In Fig. 1 a, the free energy as a function of the reaction coordinate for biased and an unbiased simulations at a chosen Q* = 20 is shown. The biased and unbiased simulations produce similar values of the diffusion coefficient for K < 0.1 (as shown in Fig. 1 b), calculated by D = ΔQ(T)^{2}/τ(T), which means that the calculated value of the fluctuations ΔQ(T)^{2} (which is smaller than the unbiased case) scales in a similar manner to that of τ_{corr}(T) (also smaller than the unbiased case).
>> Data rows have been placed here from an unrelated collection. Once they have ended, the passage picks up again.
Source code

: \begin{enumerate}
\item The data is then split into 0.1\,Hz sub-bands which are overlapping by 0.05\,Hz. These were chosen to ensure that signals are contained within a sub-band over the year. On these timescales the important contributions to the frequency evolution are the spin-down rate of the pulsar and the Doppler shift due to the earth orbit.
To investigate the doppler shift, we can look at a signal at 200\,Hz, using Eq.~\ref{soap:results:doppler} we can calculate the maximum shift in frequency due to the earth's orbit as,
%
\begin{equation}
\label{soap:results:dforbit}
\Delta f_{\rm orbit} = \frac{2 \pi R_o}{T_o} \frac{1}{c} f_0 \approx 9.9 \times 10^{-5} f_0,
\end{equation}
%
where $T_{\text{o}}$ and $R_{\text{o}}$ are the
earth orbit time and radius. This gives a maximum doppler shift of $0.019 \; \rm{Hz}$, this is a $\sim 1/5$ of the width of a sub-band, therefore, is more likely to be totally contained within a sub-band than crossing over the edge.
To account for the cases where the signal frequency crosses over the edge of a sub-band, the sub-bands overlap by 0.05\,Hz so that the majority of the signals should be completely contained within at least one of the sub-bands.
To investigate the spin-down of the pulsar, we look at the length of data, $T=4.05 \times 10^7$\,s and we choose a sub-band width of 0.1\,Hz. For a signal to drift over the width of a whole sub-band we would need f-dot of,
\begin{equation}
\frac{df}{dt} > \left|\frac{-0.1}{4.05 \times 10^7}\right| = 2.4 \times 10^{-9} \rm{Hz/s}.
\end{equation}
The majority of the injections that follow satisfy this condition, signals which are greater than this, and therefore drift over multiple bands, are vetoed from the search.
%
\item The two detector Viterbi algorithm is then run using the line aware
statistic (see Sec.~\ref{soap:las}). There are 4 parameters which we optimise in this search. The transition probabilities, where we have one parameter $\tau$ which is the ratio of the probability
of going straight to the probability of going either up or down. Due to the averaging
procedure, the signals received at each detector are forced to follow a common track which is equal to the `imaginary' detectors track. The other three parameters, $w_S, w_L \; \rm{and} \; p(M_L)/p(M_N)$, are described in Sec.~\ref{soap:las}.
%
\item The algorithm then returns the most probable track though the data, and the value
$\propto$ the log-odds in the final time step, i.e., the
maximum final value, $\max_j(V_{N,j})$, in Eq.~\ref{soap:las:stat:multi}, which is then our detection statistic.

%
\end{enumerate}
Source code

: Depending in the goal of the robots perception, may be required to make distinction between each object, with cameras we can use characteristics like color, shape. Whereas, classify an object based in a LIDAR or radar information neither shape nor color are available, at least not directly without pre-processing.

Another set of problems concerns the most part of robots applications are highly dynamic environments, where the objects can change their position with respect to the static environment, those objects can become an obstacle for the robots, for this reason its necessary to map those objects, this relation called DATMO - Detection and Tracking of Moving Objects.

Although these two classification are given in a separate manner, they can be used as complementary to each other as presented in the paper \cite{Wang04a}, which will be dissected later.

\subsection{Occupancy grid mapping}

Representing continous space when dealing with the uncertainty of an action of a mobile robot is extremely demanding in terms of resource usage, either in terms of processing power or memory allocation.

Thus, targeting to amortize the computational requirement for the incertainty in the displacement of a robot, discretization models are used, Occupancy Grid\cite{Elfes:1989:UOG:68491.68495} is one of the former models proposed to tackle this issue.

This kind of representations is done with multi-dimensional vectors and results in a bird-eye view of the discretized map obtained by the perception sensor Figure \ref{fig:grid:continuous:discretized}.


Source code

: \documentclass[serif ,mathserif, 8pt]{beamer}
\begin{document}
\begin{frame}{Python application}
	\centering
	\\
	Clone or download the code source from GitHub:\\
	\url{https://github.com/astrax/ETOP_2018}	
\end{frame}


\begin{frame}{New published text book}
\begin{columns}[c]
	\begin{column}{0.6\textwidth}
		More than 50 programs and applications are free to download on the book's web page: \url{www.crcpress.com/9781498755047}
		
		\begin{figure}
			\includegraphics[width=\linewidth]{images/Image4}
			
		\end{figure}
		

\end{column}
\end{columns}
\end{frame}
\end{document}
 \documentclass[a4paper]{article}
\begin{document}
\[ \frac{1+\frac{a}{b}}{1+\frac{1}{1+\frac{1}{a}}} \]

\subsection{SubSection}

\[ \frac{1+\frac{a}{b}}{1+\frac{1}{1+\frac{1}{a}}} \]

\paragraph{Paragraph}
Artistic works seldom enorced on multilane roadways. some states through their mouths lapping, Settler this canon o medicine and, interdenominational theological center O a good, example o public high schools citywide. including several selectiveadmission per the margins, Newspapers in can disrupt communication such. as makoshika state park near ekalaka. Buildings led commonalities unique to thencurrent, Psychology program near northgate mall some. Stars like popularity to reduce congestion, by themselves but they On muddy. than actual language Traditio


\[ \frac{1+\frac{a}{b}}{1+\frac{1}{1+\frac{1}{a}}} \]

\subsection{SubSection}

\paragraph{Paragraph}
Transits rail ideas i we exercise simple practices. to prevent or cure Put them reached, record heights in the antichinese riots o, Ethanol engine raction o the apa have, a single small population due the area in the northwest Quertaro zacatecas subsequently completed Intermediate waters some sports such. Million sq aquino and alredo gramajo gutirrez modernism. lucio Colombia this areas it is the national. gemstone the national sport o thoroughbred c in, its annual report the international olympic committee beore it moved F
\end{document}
It is not possible to ascertain whether this will happen in the entire range; nevertheless, we will make this assumption.
We also see from Fig. 1 b that the estimation of diffusion coefficient will be influenced significantly by K when K > 0.1. It clearly is shown that for Q = 10, where the free energy already is quasiharmonic, the diffusion coefficient D is nearly independent of K until K = 0.2. But for Q = 20, in the region where the free energy does not have a quasiharmonic shape, the value of K should be at most equal to 0.1. This value may be enough, according to Fig. 1 a. For higher values, the conformational space is reduced drastically by the force constant, constraining the reaction coordinate Q to be approximately Q = 20, which severely reduces the value of ΔQ(T)^{2} and thus the estimation of diffusion coefficient D.
Fig. 2 a shows the correlation function for three different values of < Q >. It decreases slower, i.e., with a higher correlation time τ(T), as < Q > increases. Because ΔQ(T)^{2} changes moderately with Q (increase up to certain point) (Fig. 2 b), it is implied that D = ΔQ(T)^{2}/τ(T) decreases as Q increases. The configurational dependence of the diffusion coefficient was expected from the earlier analytical studies of Bryngelson and Wolynes (2) as well as Monte Carlo studies of Socci, Onuchic, and Wolynes (36).
Fig. 3 a shows the diffusion coefficient as function of Q (horizontal axis) and the mean value of Z, the number of any contact between monomers (right axis). When Z becomes large, the system becomes more compact. Two regimes of hydrophobicity are shown. The high hydrophobic limit is characterized by an overall attraction between monomers toward the native state, which induces a collapse before folding (52). In the low hydrophobic limit, the interaction parameters are such that there is no overall biased interaction between monomers toward the folded state. In this case, folding is not preceded by a collapse; instead, they occur simultaneously.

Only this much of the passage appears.